• Directions for this task:
Wherever a line below holds the word "mkdir", copy that line.

[Entries shown]

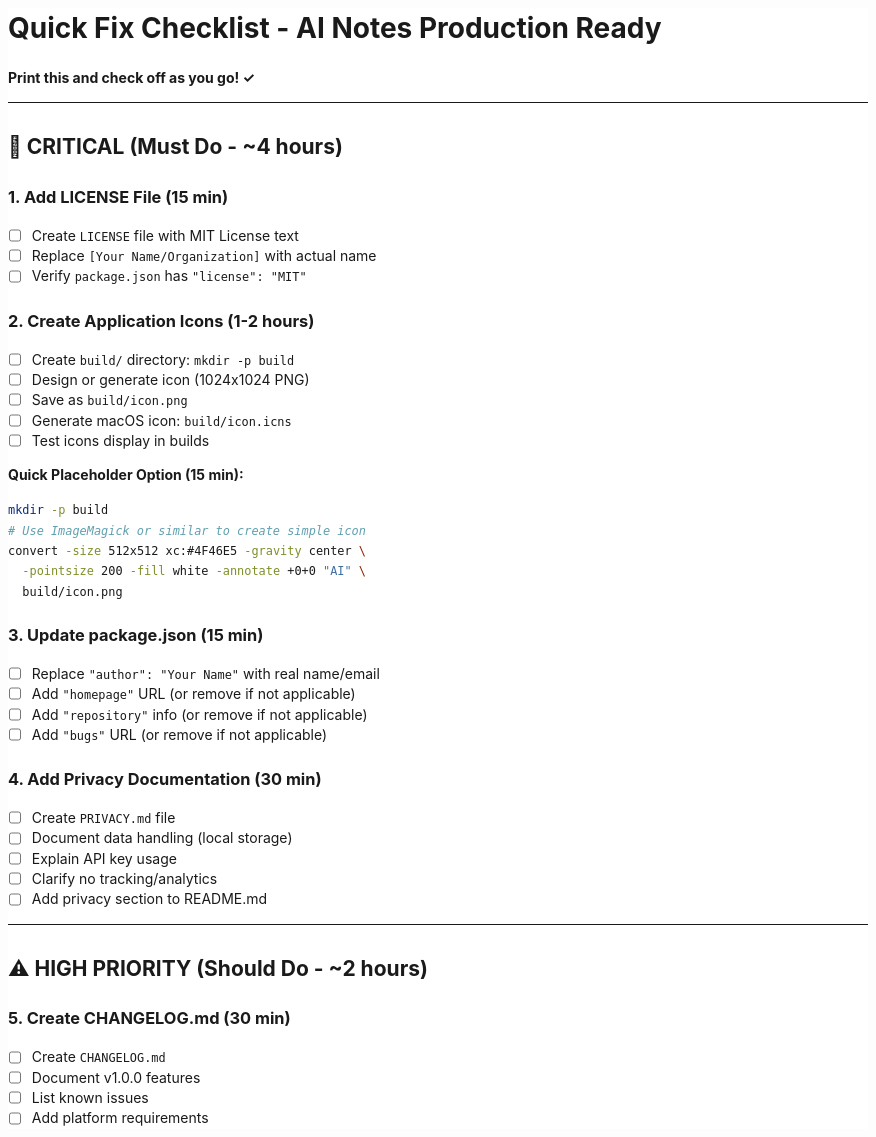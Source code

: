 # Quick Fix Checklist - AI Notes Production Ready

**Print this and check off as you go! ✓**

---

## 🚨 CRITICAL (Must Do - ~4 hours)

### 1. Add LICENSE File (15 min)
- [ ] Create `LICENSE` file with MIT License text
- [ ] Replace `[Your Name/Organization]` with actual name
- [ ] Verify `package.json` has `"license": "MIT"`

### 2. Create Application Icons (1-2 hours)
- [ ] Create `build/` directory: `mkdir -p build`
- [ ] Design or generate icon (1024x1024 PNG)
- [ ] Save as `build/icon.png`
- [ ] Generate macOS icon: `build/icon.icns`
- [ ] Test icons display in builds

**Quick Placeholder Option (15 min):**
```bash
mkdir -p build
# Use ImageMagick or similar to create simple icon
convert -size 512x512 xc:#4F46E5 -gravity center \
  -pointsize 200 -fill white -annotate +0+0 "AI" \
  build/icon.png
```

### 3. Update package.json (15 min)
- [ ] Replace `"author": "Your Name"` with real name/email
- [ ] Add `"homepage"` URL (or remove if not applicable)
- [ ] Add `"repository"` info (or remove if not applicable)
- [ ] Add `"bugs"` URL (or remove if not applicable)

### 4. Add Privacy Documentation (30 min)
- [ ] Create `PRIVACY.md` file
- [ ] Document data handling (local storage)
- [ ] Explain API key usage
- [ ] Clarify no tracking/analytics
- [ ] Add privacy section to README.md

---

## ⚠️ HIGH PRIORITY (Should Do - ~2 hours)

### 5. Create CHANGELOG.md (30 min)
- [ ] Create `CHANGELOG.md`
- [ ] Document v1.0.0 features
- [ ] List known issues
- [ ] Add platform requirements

[/Entries shown]
[Entries shown]

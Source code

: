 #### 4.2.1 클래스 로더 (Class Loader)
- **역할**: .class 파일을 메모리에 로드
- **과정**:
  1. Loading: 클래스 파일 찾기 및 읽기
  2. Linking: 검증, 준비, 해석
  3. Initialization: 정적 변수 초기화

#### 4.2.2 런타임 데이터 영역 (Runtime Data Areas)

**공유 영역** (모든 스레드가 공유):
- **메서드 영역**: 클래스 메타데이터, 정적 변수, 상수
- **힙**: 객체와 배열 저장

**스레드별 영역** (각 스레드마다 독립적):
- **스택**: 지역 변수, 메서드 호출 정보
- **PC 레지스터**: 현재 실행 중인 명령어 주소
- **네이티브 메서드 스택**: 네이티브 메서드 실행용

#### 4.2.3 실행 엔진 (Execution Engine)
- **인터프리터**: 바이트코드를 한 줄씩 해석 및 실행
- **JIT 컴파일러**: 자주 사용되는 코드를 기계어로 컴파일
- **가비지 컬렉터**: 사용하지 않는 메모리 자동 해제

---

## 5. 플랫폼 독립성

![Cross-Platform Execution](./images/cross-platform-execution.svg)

[/Entries shown]

• Answer area:
- [ ] Create `build/` directory: `mkdir -p build`
mkdir -p build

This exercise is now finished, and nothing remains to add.